Command injection is fully preventable. The single most effective fix is to never invoke a shell at all — pass arguments as an array to an exec API so no parser interprets metacharacters.

# UNSAFE — string goes to /bin/sh -c
import os, subprocess
subprocess.run(f"ping -c 1 {host}", shell=True)   # do NOT do this

# SAFE — argv array, no shell, host is just one argument
subprocess.run(["ping", "-c", "1", host], shell=False, timeout=5)
Python

Layered defenses:

  • Avoid the shell. Use library/API equivalents instead of shelling out (e.g., a native ping or HTTP library). shell=False / execve-style argv arrays in Python, child_process.execFile (not exec) in Node.js, ProcessBuilder in Java.
  • Strict allowlisting. If a value must reach a command, validate against a tight positive pattern — for a hostname, ^[a-zA-Z0-9.-]+$. Reject, don't sanitize.
  • Least privilege. Run the web process as an unprivileged account with no shell, and apply seccomp/AppArmor/SELinux profiles so even successful injection can't spawn /bin/sh.
  • Egress filtering. Block outbound DNS/HTTP from app servers to defeat OOB exfiltration that time-based-only WAFs miss.

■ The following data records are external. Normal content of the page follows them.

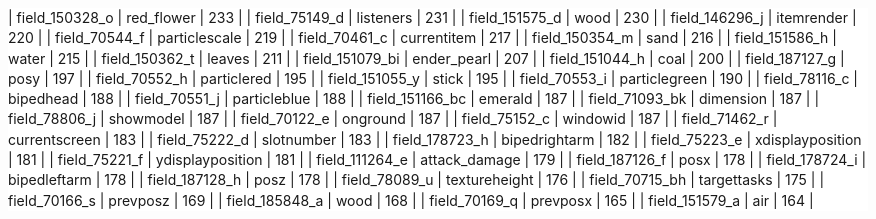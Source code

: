 |	field_150328_o	|	red_flower	|	233	|
|	field_75149_d		|	listeners	|	231	|
|	field_151575_d	|	wood	|	230	|
|	field_146296_j	|	itemrender	|	220	|
|	field_70544_f		|	particlescale	|	219	|
|	field_70461_c		|	currentitem	|	217	|
|	field_150354_m	|	sand	|	216	|
|	field_151586_h	|	water	|	215	|
|	field_150362_t	|	leaves	|	211	|
|	field_151079_bi	|	ender_pearl	|	207	|
|	field_151044_h	|	coal	|	200	|
|	field_187127_g	|	posy	|	197	|
|	field_70552_h		|	particlered	|	195	|
|	field_151055_y	|	stick	|	195	|
|	field_70553_i		|	particlegreen	|	190	|
|	field_78116_c		|	bipedhead	|	188	|
|	field_70551_j		|	particleblue	|	188	|
|	field_151166_bc	|	emerald	|	187	|
|	field_71093_bk	|	dimension	|	187	|
|	field_78806_j		|	showmodel	|	187	|
|	field_70122_e		|	onground	|	187	|
|	field_75152_c		|	windowid	|	187	|
|	field_71462_r		|	currentscreen	|	183	|
|	field_75222_d		|	slotnumber	|	183	|
|	field_178723_h	|	bipedrightarm	|	182	|
|	field_75223_e		|	xdisplayposition	|	181	|
|	field_75221_f		|	ydisplayposition	|	181	|
|	field_111264_e	|	attack_damage	|	179	|
|	field_187126_f	|	posx	|	178	|
|	field_178724_i	|	bipedleftarm	|	178	|
|	field_187128_h	|	posz	|	178	|
|	field_78089_u		|	textureheight	|	176	|
|	field_70715_bh	|	targettasks	|	175	|
|	field_70166_s		|	prevposz	|	169	|
|	field_185848_a	|	wood	|	168	|
|	field_70169_q		|	prevposx	|	165	|
|	field_151579_a	|	air	|	164	|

Detection. Map this to MITRE ATT&CK T1059 (Command and Scripting Interpreter). High-value signals:

  • A web/app service process (e.g., www-data, apache, IIS app-pool) spawning sh, bash, nslookup, curl, whoami, or powershell as a child. Hunt this with auditd/Sysmon (Event ID 1 — process creation) and EDR parent-child rules.
  • Inbound requests containing ;, |, &, `, $(, ${IFS}, %0a, or base64 -d. Surface these in WAF/ModSecurity CRS logs (rule family 932xxx).
  • Anomalous outbound DNS with long, high-entropy subdomain labels — a classic OOB exfil fingerprint.
# Example auditd rule: alert when www-data spawns a shell
auditctl -a always,exit -F arch=b64 -S execve -F uid=33 -F exe=/bin/sh -k cmdi
Bash

Remember that WAF signatures are mitigation-of-last-resort, not a fix — the ${IFS} and quote-insertion tricks above exist precisely to evade them.

Conclusion

OS command injection collapses the gap between "user input" and "code execution" because a shell re-parses everything it's handed. Offensively, your workflow is: find the sink, prove execution (in-band, then blind via sleep or OOB), and peel back filters with ${IFS}, brace expansion, wildcards, and encoding. Defensively, the cure is structural — drop the shell, use argv arrays, allowlist inputs, and constrain the process so a single mistake can't become full RCE. Pair that with parent-child process monitoring and you turn a critical bug into a detectable, contained event.